Author's Note: Conservatives are found of blaming the current government deficits on "profligate spending." That's true, but only half the story. The other half is "profligate stealing." A study just released exposes for the first time the massive amounts of money being hidden by the super-wealthy in shady, offshore tax havens... and it's a super-big number: $21 trillion. I just wanted to share that little tidbit before launching into the - very much related - tale that follows. Steve.
"As through this world I've
rambled,
I've seen lots of funny men.
Some will rob you with a six-gun,
some with a fountain pen."
Woody Guthrie
One of the first terms I ran into when working on Mob stories back in the 1980s was, "bust-out." I'd never heard the term before, but proud (criminal) practitioners of the art - and it is an art - were all too happy to describe the process. The "perfect bust-out" was, to these guys, something akin to bowling a perfect game, something to proud of.
Here's how bust-outs work:
First a business enterprise -- often already in financial trouble -- is targeted. The the struggling owner is approached with a proposition; investors will provide financing to save the business. The terms are unusually quite generous, but become tighter and tighter once the money is accepted.
Eventually, when the owner cannot meet
the terms, these "investors" make their move. With the
business-owner now firmly painted into the corner, they announce the
only solution to suing them - or worse - is to convert their loan
into an equity share in the business. "Okay, you no longer owe
us anything because we're now your new partners," is the
message. It's an offer often impossible to refuse.
Once these vultures are inside and with access to the company's books and assets, they get down to the work of busting out the business.
The first thing the go are any lines of credit the company might have that are not already tapped out.

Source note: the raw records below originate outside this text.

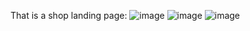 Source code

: That is a shop landing page:
![image](https://user-images.githubusercontent.com/36379638/174771013-5d1fbf3b-9660-4ccc-94c0-7044439012f2.png)
![image](https://user-images.githubusercontent.com/36379638/174771097-89b11634-a7aa-49da-aaec-ac364314a875.png)
![image](https://user-images.githubusercontent.com/36379638/174771180-5b9e0689-2d60-49f8-a71d-adf0c6c45739.png)
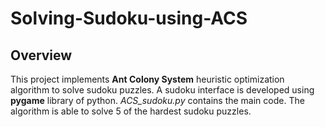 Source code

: # Solving-Sudoku-using-ACS
## Overview
This project implements **Ant Colony System** heuristic optimization algorithm to solve sudoku puzzles. A sudoku interface is developed using **pygame** library of python. *ACS_sudoku.py* contains the main code. The algorithm is able to solve 5 of the hardest sudoku puzzles.
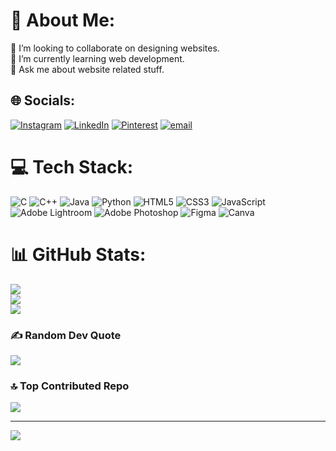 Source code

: # 💫 About Me:
👯 I’m looking to collaborate on designing websites.<br>🌱 I’m currently learning web development.<br>💬 Ask me about website related stuff.<br>


## 🌐 Socials:
[![Instagram](https://img.shields.io/badge/Instagram-%23E4405F.svg?logo=Instagram&logoColor=white)](https://instagram.com/_harshit_yd) [![LinkedIn](https://img.shields.io/badge/LinkedIn-%230077B5.svg?logo=linkedin&logoColor=white)](https://linkedin.com/in/harshit-yadav-9b57092a8) [![Pinterest](https://img.shields.io/badge/Pinterest-%23E60023.svg?logo=Pinterest&logoColor=white)](https://pinterest.com/siddharth_yd) [![email](https://img.shields.io/badge/Email-D14836?logo=gmail&logoColor=white)](mailto:harshityd404@gmail.com) 

# 💻 Tech Stack:
![C](https://img.shields.io/badge/c-%2300599C.svg?style=for-the-badge&logo=c&logoColor=white) ![C++](https://img.shields.io/badge/c++-%2300599C.svg?style=for-the-badge&logo=c%2B%2B&logoColor=white) ![Java](https://img.shields.io/badge/java-%23ED8B00.svg?style=for-the-badge&logo=openjdk&logoColor=white) ![Python](https://img.shields.io/badge/python-3670A0?style=for-the-badge&logo=python&logoColor=ffdd54) ![HTML5](https://img.shields.io/badge/html5-%23E34F26.svg?style=for-the-badge&logo=html5&logoColor=white) ![CSS3](https://img.shields.io/badge/css3-%231572B6.svg?style=for-the-badge&logo=css3&logoColor=white) ![JavaScript](https://img.shields.io/badge/javascript-%23323330.svg?style=for-the-badge&logo=javascript&logoColor=%23F7DF1E) ![Adobe Lightroom](https://img.shields.io/badge/Adobe%20Lightroom-31A8FF.svg?style=for-the-badge&logo=Adobe%20Lightroom&logoColor=white) ![Adobe Photoshop](https://img.shields.io/badge/adobe%20photoshop-%2331A8FF.svg?style=for-the-badge&logo=adobe%20photoshop&logoColor=white) ![Figma](https://img.shields.io/badge/figma-%23F24E1E.svg?style=for-the-badge&logo=figma&logoColor=white) ![Canva](https://img.shields.io/badge/Canva-%2300C4CC.svg?style=for-the-badge&logo=Canva&logoColor=white)
# 📊 GitHub Stats:
![](https://github-readme-stats.vercel.app/api?username=iharshity&theme=dark&hide_border=false&include_all_commits=false&count_private=false)<br/>
![](https://nirzak-streak-stats.vercel.app/?user=iharshity&theme=dark&hide_border=false)<br/>
![](https://github-readme-stats.vercel.app/api/top-langs/?username=iharshity&theme=dark&hide_border=false&include_all_commits=false&count_private=false&layout=compact)

### ✍️ Random Dev Quote
![](https://quotes-github-readme.vercel.app/api?type=horizontal&theme=dark)

### 🔝 Top Contributed Repo
![](https://github-contributor-stats.vercel.app/api?username=iharshity&limit=5&theme=dark&combine_all_yearly_contributions=true)

---
[![](https://visitcount.itsvg.in/api?id=iharshity&icon=0&color=0)](https://visitcount.itsvg.in)

<!-- Proudly created with GPRM ( https://gprm.itsvg.in ) -->
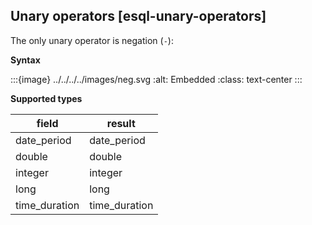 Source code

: ## Unary operators [esql-unary-operators]

The only unary operator is negation (`-`):

**Syntax**

:::{image} ../../../../images/neg.svg
:alt: Embedded
:class: text-center
:::

**Supported types**

| field | result |
| --- | --- |
| date_period | date_period |
| double | double |
| integer | integer |
| long | long |
| time_duration | time_duration |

Then they contact the company's creditors, especially its bankers. They convince the bankers that, if they just loan the business a bit more, they will use the money to reorganize the business and make it profitable again. Bankers, likely already on the hook for a bunch of delinquent loans from the company, are a reliably gullible lot. They see the hope of getting the asses out of trouble on the loans and take the bait. Of course the only "reorganizing" that goes on involves these "equity partners" moving that fresh money to someplace no one will ever see it again. (More on that later).
The next thing they go for are the suppliers who provided goods and services to the business. If, say the the bust-out target is a stationary store, they order all the stationary supplies they can from every supply that maintains 30-day accounts with the store. When those goods are delivered they are quickly sold for cash at bargain prices out the backdoor. Again, the money going to the "equity partners," and then off into a network of impenetrable shell companies, never to be heard of again.
When the credit lines and merchandise wells run dry they turn their attention on business' own hard assets. The dismembering phase of a bust-out begins, liquidating its physical assets; trucks, machinery, and real estate, all under the cover of "shrinking the business and cutting expenses." When they're done the business exists in name only.
When creditors inevitably come a-calling to collect on the business' debts, these savvy "equity partners" are ready for the final phase of the bust-out; they throw the whole smoking mess into bankruptcy court, and walk away.
White collar crooks described bust-outs to me as, "the perfect crime." They explained that, by using existing business laws and practices as a cover, they were able to loot and pillage and pocket the booty without fear of criminal prosecution because, as they noted, it's not illegal to fail in American business. "So we're lousy businessmen," they claim when authorities, regulators or judges would ask them what happened to all the money.